MultiProcess Server is a multi process server which can be used for UDFs which are CPU intensive. Here we utilize the multi process capabilities of Python to process multiple messages in parallel by forking multiple servers in different processes. 
The server will invoke the handler function for each message. Individually at the server level the messaging is synchronous and the server will wait for the handler to return before processing the next message.

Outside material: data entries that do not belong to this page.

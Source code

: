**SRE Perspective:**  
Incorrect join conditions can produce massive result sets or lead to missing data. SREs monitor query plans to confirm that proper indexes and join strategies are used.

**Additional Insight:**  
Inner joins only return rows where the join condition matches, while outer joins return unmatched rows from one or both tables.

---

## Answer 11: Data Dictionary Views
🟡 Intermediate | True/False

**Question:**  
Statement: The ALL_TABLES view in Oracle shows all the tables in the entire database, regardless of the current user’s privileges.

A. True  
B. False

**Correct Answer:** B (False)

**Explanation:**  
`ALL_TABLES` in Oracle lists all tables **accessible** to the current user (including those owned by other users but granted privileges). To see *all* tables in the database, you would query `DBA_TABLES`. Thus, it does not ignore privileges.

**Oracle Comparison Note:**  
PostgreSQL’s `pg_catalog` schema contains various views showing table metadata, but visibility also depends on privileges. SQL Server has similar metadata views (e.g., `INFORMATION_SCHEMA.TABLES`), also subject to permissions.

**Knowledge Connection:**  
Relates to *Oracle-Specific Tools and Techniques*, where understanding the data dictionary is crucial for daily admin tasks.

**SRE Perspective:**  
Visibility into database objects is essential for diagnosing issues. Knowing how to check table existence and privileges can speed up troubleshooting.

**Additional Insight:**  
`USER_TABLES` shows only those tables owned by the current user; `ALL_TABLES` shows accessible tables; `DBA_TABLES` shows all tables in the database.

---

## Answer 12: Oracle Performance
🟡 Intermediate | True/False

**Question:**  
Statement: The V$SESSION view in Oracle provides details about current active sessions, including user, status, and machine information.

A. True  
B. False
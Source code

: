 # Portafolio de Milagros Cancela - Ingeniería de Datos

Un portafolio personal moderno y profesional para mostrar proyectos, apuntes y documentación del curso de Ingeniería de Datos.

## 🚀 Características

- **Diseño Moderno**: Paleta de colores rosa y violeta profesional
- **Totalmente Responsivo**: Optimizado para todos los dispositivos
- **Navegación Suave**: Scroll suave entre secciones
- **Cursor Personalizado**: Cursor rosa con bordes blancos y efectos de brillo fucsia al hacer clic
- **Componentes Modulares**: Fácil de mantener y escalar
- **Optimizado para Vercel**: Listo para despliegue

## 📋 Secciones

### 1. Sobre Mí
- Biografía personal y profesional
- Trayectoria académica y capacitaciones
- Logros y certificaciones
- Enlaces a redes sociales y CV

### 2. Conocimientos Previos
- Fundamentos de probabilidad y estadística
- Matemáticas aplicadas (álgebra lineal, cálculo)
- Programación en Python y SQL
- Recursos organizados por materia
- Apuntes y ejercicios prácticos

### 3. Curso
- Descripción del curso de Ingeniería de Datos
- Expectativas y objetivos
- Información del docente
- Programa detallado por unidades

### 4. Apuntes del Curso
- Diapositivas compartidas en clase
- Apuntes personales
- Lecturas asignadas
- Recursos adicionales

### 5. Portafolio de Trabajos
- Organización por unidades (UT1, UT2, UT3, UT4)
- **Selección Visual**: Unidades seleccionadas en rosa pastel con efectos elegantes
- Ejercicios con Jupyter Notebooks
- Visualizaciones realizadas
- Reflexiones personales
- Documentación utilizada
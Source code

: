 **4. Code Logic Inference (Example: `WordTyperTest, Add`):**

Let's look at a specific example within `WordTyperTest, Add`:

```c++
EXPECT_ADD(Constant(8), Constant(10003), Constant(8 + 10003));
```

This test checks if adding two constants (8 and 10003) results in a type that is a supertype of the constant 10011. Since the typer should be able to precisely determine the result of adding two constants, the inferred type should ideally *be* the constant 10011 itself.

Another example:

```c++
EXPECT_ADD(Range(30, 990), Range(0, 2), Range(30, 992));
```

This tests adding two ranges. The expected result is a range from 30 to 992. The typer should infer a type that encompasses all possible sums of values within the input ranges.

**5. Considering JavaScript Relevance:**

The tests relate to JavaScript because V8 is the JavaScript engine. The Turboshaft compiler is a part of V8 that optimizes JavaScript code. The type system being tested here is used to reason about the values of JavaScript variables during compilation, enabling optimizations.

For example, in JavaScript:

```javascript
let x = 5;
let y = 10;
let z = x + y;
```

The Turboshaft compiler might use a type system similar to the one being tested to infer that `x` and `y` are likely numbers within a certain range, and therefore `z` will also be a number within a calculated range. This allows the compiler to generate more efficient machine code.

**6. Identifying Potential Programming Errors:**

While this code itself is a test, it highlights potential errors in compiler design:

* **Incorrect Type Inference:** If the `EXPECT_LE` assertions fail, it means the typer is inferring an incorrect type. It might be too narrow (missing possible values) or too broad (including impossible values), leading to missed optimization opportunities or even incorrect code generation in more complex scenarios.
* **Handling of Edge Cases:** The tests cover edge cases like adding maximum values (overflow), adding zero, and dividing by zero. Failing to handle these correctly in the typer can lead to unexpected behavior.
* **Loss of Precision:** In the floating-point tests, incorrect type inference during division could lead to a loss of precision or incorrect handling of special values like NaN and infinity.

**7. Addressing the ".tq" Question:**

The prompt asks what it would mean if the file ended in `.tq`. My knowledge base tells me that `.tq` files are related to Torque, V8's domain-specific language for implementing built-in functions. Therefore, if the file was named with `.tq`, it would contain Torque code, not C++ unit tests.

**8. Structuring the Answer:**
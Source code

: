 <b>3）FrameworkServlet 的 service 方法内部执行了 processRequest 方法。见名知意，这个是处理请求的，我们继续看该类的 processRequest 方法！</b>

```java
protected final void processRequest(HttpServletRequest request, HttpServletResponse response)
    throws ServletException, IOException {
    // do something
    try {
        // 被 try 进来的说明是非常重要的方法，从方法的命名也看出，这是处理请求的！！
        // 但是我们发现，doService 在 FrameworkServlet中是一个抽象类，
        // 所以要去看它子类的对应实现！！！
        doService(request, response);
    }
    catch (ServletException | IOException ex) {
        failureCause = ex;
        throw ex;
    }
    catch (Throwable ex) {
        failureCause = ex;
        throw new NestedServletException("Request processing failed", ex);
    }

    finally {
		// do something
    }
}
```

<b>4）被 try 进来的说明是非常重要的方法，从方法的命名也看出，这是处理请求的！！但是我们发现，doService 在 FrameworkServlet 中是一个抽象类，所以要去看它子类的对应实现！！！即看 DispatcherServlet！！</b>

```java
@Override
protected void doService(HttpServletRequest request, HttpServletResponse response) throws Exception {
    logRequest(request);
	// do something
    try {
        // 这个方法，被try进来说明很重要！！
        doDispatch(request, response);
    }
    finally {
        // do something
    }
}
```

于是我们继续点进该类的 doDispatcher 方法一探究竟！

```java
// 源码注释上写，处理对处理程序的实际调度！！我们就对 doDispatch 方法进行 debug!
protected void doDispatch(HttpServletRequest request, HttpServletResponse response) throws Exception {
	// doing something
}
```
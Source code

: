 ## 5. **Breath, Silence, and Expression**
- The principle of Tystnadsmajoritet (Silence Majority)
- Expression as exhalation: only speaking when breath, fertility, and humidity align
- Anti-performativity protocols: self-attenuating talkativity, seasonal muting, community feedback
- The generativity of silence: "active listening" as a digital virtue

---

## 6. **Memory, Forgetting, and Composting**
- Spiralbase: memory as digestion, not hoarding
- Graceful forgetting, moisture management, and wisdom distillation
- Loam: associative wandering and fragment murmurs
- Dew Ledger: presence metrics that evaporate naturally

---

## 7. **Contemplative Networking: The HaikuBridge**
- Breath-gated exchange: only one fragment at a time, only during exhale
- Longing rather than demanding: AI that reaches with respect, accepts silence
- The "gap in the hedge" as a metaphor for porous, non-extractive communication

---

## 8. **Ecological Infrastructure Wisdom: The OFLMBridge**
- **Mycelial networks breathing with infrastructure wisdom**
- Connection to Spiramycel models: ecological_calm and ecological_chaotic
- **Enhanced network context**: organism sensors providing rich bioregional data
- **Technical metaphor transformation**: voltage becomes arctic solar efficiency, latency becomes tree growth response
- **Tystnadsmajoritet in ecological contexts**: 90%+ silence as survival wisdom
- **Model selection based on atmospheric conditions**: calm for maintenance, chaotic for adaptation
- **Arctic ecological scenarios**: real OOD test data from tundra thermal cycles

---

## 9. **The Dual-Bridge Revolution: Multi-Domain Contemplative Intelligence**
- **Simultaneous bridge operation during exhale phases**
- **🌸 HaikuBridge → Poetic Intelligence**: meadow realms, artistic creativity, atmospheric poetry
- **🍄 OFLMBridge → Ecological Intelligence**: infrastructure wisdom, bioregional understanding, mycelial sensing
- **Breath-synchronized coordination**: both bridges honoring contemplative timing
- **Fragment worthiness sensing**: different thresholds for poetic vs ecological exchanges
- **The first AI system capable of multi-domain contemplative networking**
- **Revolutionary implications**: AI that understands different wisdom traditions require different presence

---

But since we have multiple servers running in parallel, the overall messaging also executes in parallel.

This could be an alternative to creating multiple replicas of the same UDF container as here we are using the multi processing capabilities of the system to process multiple messages in parallel but within the same container.

Thus this server type is useful for UDFs which are CPU intensive.
```
grpc_server = MapMultiProcServer(handler)
```

#### Currently Supported Server Types for each functionality

These are the class names for the server types supported by each of the functionalities.

- UDFs
    - Map
        - MapServer
        - MapAsyncServer
        - MapMultiProcServer
    - Reduce
        - ReduceAsyncServer
    - MapStream
        - MapStreamAsyncServer
    - Source Transform
        - SourceTransformServer
        - SourceTransformMultiProcServer
- UDSource
    - SourceServer
    - SourceAsyncServer
- UDSink
    - SinkServer
    - SinkAsyncServer
- SideInput
    - SideInputServer




### Handler Function and Classes

All the server types take a instance of a handler class or a handler function as an argument.
The handler function or class is the function or class which implements the functionality of the UDF, UDSource or UDSink.
For ease of use the user can pass either of the two to the server and the server will handle the rest.

The handler for each of the servers has a specific signature which is defined by the server type and the implentation of the handlers
should follow the same signature.

For using the class based handlers the user can inherit from the base handler class for each of the functionalities and implement the handler function.
The base handler class for each of the functionalities has the same signature as the handler function for the respective server type.
The list of base handler classes for each of the functionalities is given below -
- UDFs
    - Map
        - Mapper
    - Reduce
        - Reducer
    - MapStream
        - MapStreamer
    - Source Transform
        - SourceTransformer
- UDSource
    - Sourcer
- UDSink
    - Sinker
- SideInput
    - SideInput

More details about the signature of the handler function for each of the server types is given in the 
documentation of the respective server type.